A couple of days ago Frank wrote: “The New York Times article on wikis inspired my thinking about the simplification that has occurred throughout the years in many of the technologies and pursuits that these threads began examining and anticipating almost seven years ago. [Frank refers to his forum on Silicon Investor] And the simplification I speak of runs hand in hand with commoditization, resulting from all of the many now-popular “-cosms” and “-igms” that got us here. Earlier today I wrote to a colleage, [t’was I - Cook’s Edge] with only minor edits shown below:

“The proliferation of wikis on the web, combined with the blogsphere and other forms of open forums, has really done a major number on the unit value of information, hasn’t it? [By that I meant the monetary value, not the intrinsic value, that could be gleamed by a unit of information.] Did you read today’s Wiki article in the Times?
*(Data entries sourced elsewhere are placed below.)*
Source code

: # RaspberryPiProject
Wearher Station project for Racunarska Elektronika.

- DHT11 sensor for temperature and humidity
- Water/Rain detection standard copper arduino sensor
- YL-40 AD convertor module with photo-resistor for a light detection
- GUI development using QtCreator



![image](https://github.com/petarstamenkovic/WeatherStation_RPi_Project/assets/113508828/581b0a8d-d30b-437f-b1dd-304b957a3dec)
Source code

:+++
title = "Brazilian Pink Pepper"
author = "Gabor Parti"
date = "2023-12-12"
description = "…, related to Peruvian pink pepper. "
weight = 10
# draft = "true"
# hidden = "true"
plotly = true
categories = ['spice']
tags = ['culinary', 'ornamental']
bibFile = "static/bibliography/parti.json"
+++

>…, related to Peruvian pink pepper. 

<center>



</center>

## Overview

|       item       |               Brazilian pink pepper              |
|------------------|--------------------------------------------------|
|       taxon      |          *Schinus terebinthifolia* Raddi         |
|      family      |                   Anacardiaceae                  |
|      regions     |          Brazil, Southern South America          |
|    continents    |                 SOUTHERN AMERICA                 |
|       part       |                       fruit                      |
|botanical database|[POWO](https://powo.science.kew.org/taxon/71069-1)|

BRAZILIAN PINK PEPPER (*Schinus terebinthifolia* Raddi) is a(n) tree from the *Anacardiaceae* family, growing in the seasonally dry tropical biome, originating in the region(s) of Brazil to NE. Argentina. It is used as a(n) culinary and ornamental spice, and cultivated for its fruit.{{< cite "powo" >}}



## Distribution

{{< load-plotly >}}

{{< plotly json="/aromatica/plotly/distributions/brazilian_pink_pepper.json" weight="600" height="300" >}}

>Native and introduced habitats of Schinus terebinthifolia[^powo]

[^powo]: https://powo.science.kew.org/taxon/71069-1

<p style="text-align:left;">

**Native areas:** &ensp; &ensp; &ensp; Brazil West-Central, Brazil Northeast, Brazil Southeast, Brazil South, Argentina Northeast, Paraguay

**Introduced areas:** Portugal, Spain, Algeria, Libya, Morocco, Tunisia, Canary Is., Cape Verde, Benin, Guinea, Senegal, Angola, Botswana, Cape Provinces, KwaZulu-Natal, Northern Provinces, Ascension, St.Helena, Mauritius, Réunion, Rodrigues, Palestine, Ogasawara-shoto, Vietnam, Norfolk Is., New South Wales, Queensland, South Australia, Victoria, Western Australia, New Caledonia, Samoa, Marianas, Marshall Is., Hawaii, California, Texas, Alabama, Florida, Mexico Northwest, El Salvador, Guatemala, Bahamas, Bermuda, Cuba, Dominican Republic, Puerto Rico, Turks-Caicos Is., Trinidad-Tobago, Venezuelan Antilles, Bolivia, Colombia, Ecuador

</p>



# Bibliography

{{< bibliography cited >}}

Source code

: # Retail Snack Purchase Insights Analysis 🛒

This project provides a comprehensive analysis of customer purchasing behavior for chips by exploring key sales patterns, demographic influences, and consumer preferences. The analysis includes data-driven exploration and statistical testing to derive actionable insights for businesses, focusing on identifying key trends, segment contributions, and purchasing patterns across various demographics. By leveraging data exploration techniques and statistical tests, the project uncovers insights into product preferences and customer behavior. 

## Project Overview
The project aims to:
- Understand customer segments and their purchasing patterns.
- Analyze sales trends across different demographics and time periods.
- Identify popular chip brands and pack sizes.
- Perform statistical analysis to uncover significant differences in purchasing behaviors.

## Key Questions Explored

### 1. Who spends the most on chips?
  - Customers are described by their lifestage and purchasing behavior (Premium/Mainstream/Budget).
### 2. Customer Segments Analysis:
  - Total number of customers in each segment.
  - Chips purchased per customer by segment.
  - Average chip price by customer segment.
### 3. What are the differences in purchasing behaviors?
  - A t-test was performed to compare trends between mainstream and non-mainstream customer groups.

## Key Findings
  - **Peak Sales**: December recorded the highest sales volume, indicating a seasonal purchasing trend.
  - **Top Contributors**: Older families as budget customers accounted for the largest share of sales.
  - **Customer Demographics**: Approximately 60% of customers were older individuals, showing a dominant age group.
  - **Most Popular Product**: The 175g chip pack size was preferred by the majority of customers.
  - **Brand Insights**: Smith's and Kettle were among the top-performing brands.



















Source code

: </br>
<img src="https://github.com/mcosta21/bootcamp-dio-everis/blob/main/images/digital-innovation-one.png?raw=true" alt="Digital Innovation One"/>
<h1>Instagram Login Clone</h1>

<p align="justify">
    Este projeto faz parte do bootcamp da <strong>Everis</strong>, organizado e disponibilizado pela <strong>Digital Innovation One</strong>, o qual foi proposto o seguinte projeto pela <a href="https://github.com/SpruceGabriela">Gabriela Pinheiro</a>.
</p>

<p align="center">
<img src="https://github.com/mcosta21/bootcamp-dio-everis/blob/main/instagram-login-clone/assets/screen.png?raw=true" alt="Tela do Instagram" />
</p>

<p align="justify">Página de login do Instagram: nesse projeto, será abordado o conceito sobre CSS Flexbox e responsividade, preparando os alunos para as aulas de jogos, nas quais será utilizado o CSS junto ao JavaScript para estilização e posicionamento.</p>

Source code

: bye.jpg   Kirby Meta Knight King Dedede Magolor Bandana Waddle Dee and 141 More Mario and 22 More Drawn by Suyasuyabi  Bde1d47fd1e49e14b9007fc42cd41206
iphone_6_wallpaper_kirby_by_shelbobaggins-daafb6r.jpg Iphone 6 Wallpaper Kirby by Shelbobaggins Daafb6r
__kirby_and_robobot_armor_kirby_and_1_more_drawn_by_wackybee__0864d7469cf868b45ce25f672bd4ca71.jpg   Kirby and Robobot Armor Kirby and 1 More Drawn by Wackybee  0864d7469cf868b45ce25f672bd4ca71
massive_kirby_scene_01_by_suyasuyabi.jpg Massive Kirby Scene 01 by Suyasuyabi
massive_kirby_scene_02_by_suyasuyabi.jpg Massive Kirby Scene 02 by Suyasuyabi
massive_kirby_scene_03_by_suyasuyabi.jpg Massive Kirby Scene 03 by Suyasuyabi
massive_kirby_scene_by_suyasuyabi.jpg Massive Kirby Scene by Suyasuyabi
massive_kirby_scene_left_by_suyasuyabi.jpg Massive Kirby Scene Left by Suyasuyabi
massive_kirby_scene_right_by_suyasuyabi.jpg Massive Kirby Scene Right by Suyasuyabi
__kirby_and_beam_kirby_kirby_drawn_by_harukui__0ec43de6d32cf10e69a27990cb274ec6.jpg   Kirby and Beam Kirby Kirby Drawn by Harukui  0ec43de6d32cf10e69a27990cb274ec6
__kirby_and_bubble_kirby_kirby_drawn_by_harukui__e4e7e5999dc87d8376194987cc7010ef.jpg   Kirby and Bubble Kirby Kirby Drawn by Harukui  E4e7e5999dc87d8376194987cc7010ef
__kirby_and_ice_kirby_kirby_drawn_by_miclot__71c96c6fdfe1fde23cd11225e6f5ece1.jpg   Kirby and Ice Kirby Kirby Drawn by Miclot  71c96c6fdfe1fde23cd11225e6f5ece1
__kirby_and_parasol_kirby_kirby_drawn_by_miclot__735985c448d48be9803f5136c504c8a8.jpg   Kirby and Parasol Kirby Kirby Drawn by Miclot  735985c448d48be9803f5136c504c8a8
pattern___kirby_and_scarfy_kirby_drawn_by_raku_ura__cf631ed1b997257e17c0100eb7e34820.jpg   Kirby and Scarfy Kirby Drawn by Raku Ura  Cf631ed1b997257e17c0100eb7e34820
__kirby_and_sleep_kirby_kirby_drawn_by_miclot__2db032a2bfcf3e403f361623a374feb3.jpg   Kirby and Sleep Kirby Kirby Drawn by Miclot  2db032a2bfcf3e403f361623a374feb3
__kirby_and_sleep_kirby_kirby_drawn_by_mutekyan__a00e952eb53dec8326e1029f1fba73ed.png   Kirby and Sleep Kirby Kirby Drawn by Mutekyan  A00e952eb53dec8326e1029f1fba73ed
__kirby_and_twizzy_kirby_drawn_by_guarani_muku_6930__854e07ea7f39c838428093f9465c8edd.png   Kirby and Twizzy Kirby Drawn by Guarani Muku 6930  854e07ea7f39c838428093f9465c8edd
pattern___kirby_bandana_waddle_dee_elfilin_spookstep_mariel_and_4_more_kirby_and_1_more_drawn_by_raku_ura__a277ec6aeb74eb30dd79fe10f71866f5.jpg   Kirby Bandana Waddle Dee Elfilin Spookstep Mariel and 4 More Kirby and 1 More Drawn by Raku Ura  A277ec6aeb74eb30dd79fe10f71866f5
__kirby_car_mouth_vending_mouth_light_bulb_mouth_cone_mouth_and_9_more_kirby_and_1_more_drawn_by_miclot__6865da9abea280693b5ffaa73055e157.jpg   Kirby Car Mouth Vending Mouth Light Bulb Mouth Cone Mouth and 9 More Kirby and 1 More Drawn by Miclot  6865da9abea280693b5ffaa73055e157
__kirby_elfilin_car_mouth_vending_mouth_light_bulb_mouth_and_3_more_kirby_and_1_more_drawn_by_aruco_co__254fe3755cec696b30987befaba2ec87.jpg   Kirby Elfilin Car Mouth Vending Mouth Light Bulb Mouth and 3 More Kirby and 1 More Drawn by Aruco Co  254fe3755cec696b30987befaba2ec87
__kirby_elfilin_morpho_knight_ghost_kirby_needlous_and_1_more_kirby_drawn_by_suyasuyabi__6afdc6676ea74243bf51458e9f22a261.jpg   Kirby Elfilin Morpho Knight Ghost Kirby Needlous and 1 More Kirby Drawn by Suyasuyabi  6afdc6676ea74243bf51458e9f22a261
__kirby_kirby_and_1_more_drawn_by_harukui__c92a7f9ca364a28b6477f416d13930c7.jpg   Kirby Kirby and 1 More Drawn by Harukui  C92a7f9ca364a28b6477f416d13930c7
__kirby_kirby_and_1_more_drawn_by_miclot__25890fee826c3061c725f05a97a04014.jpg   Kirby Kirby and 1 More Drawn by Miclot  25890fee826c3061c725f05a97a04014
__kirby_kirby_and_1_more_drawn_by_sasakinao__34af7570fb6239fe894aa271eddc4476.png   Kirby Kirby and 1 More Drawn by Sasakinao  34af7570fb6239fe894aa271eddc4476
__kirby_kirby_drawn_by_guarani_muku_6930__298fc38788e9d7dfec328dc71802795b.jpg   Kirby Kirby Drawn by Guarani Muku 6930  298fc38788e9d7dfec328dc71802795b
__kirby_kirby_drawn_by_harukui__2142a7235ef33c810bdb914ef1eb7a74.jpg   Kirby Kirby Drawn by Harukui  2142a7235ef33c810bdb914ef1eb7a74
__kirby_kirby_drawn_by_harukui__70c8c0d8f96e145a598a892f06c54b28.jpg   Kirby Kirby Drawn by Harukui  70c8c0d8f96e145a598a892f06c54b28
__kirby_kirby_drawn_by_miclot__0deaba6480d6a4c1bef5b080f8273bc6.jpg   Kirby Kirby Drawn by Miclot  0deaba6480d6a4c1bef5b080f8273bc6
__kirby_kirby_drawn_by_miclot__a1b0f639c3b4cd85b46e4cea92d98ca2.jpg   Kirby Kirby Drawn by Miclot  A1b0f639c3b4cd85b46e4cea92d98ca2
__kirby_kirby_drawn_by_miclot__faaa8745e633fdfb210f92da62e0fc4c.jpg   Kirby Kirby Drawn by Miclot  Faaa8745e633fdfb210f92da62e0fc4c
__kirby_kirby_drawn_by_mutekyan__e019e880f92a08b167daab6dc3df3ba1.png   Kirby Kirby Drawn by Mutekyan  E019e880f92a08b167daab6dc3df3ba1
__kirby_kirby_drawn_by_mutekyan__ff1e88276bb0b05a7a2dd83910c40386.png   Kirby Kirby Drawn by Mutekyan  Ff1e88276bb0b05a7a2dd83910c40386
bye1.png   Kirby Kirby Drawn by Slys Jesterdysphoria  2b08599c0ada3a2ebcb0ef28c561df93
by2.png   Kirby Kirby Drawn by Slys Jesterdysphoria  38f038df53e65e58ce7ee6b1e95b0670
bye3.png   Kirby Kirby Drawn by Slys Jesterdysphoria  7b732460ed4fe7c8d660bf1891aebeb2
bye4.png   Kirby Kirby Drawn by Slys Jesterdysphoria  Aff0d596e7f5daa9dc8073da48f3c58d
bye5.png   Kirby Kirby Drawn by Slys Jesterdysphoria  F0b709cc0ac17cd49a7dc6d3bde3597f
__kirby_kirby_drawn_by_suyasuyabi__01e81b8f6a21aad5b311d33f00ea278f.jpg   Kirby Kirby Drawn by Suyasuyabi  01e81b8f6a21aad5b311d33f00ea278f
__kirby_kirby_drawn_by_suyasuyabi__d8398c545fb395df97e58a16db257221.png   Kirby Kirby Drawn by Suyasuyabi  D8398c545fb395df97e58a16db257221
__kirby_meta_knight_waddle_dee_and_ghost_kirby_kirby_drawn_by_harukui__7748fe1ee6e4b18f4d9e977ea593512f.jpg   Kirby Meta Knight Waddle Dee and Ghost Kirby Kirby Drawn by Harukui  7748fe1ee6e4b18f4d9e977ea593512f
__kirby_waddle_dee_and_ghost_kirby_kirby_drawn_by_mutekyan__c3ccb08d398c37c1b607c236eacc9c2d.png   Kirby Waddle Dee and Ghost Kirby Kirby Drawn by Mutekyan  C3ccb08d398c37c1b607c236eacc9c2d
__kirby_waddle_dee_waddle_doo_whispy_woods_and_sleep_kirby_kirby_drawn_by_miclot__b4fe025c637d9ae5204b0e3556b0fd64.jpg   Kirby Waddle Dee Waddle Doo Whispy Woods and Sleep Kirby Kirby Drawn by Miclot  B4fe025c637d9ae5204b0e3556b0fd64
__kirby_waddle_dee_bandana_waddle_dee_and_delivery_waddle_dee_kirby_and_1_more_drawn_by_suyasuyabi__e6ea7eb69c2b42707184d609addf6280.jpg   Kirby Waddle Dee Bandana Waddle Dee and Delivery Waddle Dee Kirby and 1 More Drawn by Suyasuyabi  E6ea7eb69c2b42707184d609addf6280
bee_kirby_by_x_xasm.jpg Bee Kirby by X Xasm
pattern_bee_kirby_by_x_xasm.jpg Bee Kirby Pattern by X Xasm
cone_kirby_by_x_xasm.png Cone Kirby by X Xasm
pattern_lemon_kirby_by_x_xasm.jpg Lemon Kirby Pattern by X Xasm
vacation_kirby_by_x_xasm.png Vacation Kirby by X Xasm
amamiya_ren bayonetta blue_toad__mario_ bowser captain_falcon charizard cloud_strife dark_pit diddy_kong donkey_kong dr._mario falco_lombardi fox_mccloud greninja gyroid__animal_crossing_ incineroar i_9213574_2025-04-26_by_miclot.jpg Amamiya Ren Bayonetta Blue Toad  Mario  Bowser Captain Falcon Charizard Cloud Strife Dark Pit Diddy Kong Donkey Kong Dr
“Collectively, these new outlets must be having a profound effect on the take rates of paid subscriptions for newsletters [Cook’s Edge: like my newletter] [and other sources of proprietary advice, counsel, consulting], and for the expertise of consultants like myself and others you’ve come to know in your travels. Is it any wonder, then, that many legacy experts hold on to the professional dictates in each of their disciplines (the regulatorium and other cartels) as the last jewels of knowledge that lend value to their/our existence? If you come across a treatment on this subject I’d be glad to read it. Perhaps we should be thinking about addressing it by focusing on the valuation of a bit of content, as opposed to the cost for sending one.”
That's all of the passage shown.